Exposition Keifer, l'influence obsessionnelle de Van Gogh

La Royal Academy expose Anselm Keifer sous un angle audacieux qui fait écho à notre époque tourmentée en quête de lumière.

Francine Joyce
Membres Public

Anselm Keifer est un artiste allemand contemporain célèbre pour ses oeuvres monumentales qui mêlent passé et présent, beauté et terreur. Ses peintures sont denses, puissantes et “cérébrales”. Or, la Royal Academy a choisi d’exposer sa passion pour LE peintre de la lumière et du vertige des émotions Vincent Van Gogh.

Exposition Keiffer à la Royal Academy - photo F Joyce

Le parallèle est surprenant, voire troublant. Il trouve son origine dans la réelle passion de Keifer pour les impressionnistes. Peut-être recherchait-il chez eux un apaisement à ses démons intérieurs, à un besoin philosophique et politique de rendre hommage aux victimes du tout récent holocauste.

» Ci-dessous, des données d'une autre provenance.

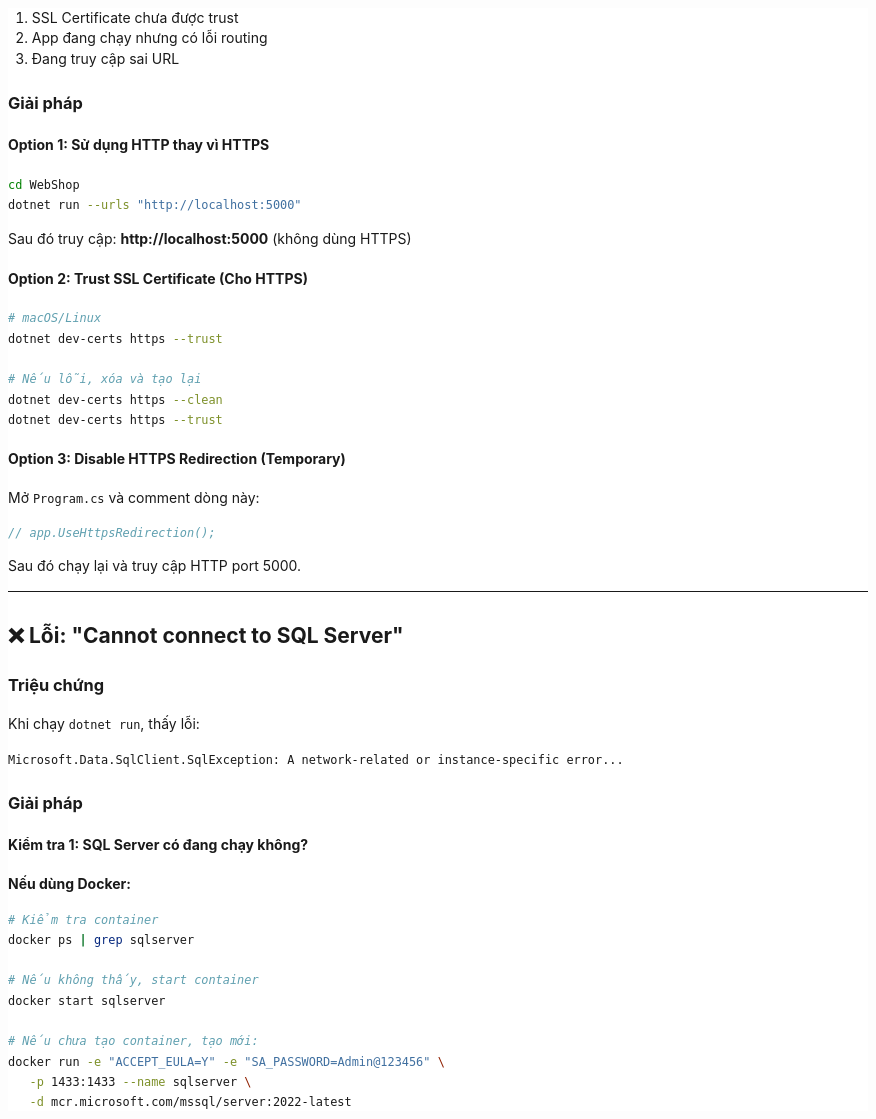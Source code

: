 1. SSL Certificate chưa được trust
2. App đang chạy nhưng có lỗi routing
3. Đang truy cập sai URL

### Giải pháp

#### Option 1: Sử dụng HTTP thay vì HTTPS

```bash
cd WebShop
dotnet run --urls "http://localhost:5000"
```

Sau đó truy cập: **http://localhost:5000** (không dùng HTTPS)

#### Option 2: Trust SSL Certificate (Cho HTTPS)

```bash
# macOS/Linux
dotnet dev-certs https --trust

# Nếu lỗi, xóa và tạo lại
dotnet dev-certs https --clean
dotnet dev-certs https --trust
```

#### Option 3: Disable HTTPS Redirection (Temporary)

Mở `Program.cs` và comment dòng này:

```csharp
// app.UseHttpsRedirection();
```

Sau đó chạy lại và truy cập HTTP port 5000.

---

## ❌ Lỗi: "Cannot connect to SQL Server"

### Triệu chứng

Khi chạy `dotnet run`, thấy lỗi:

```
Microsoft.Data.SqlClient.SqlException: A network-related or instance-specific error...
```

### Giải pháp

#### Kiểm tra 1: SQL Server có đang chạy không?

**Nếu dùng Docker:**

```bash
# Kiểm tra container
docker ps | grep sqlserver

# Nếu không thấy, start container
docker start sqlserver

# Nếu chưa tạo container, tạo mới:
docker run -e "ACCEPT_EULA=Y" -e "SA_PASSWORD=Admin@123456" \
   -p 1433:1433 --name sqlserver \
   -d mcr.microsoft.com/mssql/server:2022-latest
```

"The Last Load" Keifer 2019 - photo F. Joyce

 En 1963, grâce à une bourse d’études, le jeune Keifer part sur les traces de Van Gogh. Il quitte l’Allemagne avec une trousse de pinceaux, des pigments et un épais carnet de notes. Son but, comprendre d’où les impressionnistes puisaient leur inspiration, et aussi s’imprégner lui-même de l’environnement de Van Gogh, se connecter avec le tourbillon d’émotions qui habite toutes ses toiles.

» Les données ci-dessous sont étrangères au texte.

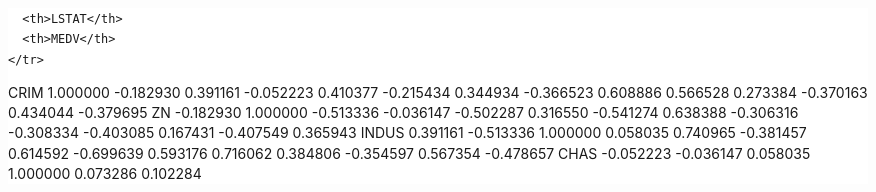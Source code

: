       <th>LSTAT</th>
      <th>MEDV</th>
    </tr>
  </thead>
  <tbody>
    <tr>
      <th>CRIM</th>
      <td>1.000000</td>
      <td>-0.182930</td>
      <td>0.391161</td>
      <td>-0.052223</td>
      <td>0.410377</td>
      <td>-0.215434</td>
      <td>0.344934</td>
      <td>-0.366523</td>
      <td>0.608886</td>
      <td>0.566528</td>
      <td>0.273384</td>
      <td>-0.370163</td>
      <td>0.434044</td>
      <td>-0.379695</td>
    </tr>
    <tr>
      <th>ZN</th>
      <td>-0.182930</td>
      <td>1.000000</td>
      <td>-0.513336</td>
      <td>-0.036147</td>
      <td>-0.502287</td>
      <td>0.316550</td>
      <td>-0.541274</td>
      <td>0.638388</td>
      <td>-0.306316</td>
      <td>-0.308334</td>
      <td>-0.403085</td>
      <td>0.167431</td>
      <td>-0.407549</td>
      <td>0.365943</td>
    </tr>
    <tr>
      <th>INDUS</th>
      <td>0.391161</td>
      <td>-0.513336</td>
      <td>1.000000</td>
      <td>0.058035</td>
      <td>0.740965</td>
      <td>-0.381457</td>
      <td>0.614592</td>
      <td>-0.699639</td>
      <td>0.593176</td>
      <td>0.716062</td>
      <td>0.384806</td>
      <td>-0.354597</td>
      <td>0.567354</td>
      <td>-0.478657</td>
    </tr>
    <tr>
      <th>CHAS</th>
      <td>-0.052223</td>
      <td>-0.036147</td>
      <td>0.058035</td>
      <td>1.000000</td>
      <td>0.073286</td>
      <td>0.102284</td>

Ainsi Anselm découvre à 18 ans à peine, la Belgique, les Pays Bas, Paris, la Provence… Ces paysages lui apparaissent comme des territoires inexplorés et plein de promesses. Mais il est vite saisi par l’incertitude. En un siècle depuis la mort de Van Gogh, beaucoup de choses ont changé. Les fermiers portent des tenues de ville. Ils regardent la télévision. Ils ne ressemblent pas vraiment aux paysans du 19è éreintés par le travail dans les champs. Seule la nature a gardé cette qualité “primitive”. Il entend le bruissement des épis de blé sous le vent, il ressent la chaleur du soleil qui fait blanchir le toit des maisons. Il regarde les cyprés sous le ciel bleu et la lumière fluctuante entre les feuilles d’arbre.

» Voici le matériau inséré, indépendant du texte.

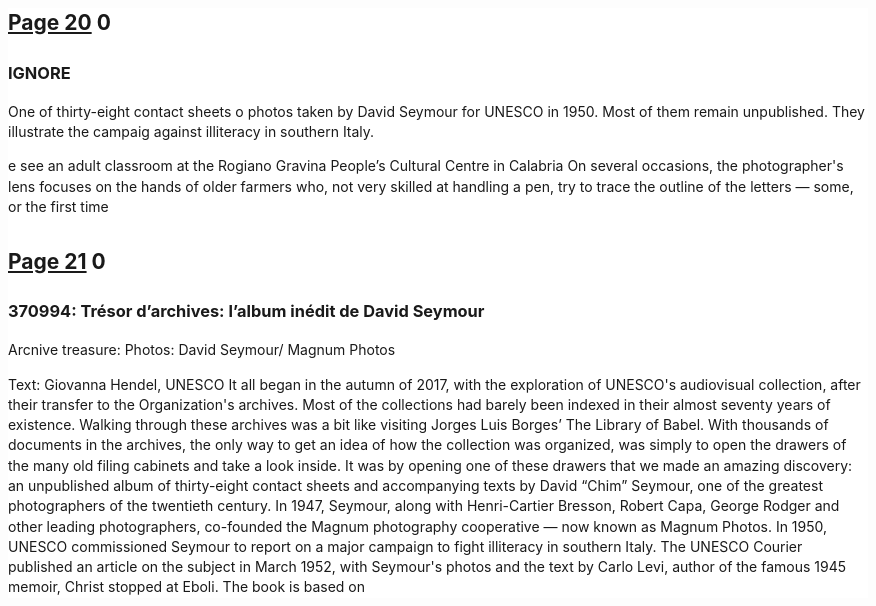 ## [Page 20](370977eng.pdf#page=20) 0

### IGNORE

  
  
One of thirty-eight contact sheets o 
photos taken by David Seymour for 
UNESCO in 1950. Most of them remain 
unpublished. They illustrate the campaig 
against illiteracy in southern Italy. 
  
e see an adult classroom at the Rogiano 
Gravina People’s Cultural Centre in Calabria 
On several occasions, the photographer's 
lens focuses on the hands of older farmers 
who, not very skilled at handling a pen, try 
to trace the outline of the letters — some, 
or the first time  
  
 

## [Page 21](370977eng.pdf#page=21) 0

### 370994: Trésor d’archives: l’album inédit de David Seymour

Arcnive treasure: 
Photos: David Seymour/ 
Magnum Photos 
  
Text: Giovanna Hendel, UNESCO 
It all began in the autumn of 2017, with 
the exploration of UNESCO's audiovisual 
collection, after their transfer to the 
Organization's archives. Most of the 
collections had barely been indexed in 
their almost seventy years of existence. 
Walking through these archives was a bit 
like visiting Jorges Luis Borges’ The Library 
of Babel. With thousands of documents in 
the archives, the only way to get an idea 
of how the collection was organized, was 
simply to open the drawers of the many 
old filing cabinets and take a look inside. 
It was by opening one of these drawers 
that we made an amazing discovery: 
an unpublished album of thirty-eight 
contact sheets and accompanying 
texts by David “Chim” Seymour, one 
of the greatest photographers of the 
twentieth century. In 1947, Seymour, 
along with Henri-Cartier Bresson, Robert 
Capa, George Rodger and other leading 
photographers, co-founded the Magnum 
photography cooperative — now known 
as Magnum Photos. 
In 1950, UNESCO commissioned Seymour 
to report on a major campaign to fight 
illiteracy in southern Italy. The UNESCO 
Courier published an article on the 
subject in March 1952, with Seymour's 
photos and the text by Carlo Levi, author 
of the famous 1945 memoir, Christ 
stopped at Eboli. The book is based on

De retour chez lui, il entreprend de “revisiter” les œuvres de Van Gogh, sans les copier mais en y mêlant ses questionnements sur la condition humaine et sa propre vision du monde. Or celle-ci est sombre et marquée par la guerre. Ici les tournesols brillent d'une lumière noire. Ils semblent puiser leur sève dans le corps d'un homme sans vie étendu à leurs pieds.

les Tournesols de Keiffer 2007 - photo F. Joyce

Ce que Keifer exprime dans ses toiles c’est sa difficulté à se sentir légitimement artiste dans son pays, dans cette Allemagne qui a imposé tant de souffrances autours d’elle. Les perspectives de ses peintures sont poétiques mais tourmentées.

"Starry Night" version tourmentée de Kiefer 2019 qui reprend le halo d'étoiles en "S" de Van Gogh - photo F. Joyce

Ainsi les tableaux gigantesques présentés dans l’exposition de la Royal Academy impressionnent par leur puissance mais ils contrastent avec les peintures de Van Gogh exposées sur les murs d’en face et qui malgré leur petite taille dégagent une harmonie mélodieuse et émotionnelle. Ses coquelicots éclatants qui ondulent sous une brise légère et chaude vibrent de vie. La version de Kiefer du même champs de fleurs dégage une poésie d'une froideur métallique malgré les tonalités dorées et les taches de bleu turquoise.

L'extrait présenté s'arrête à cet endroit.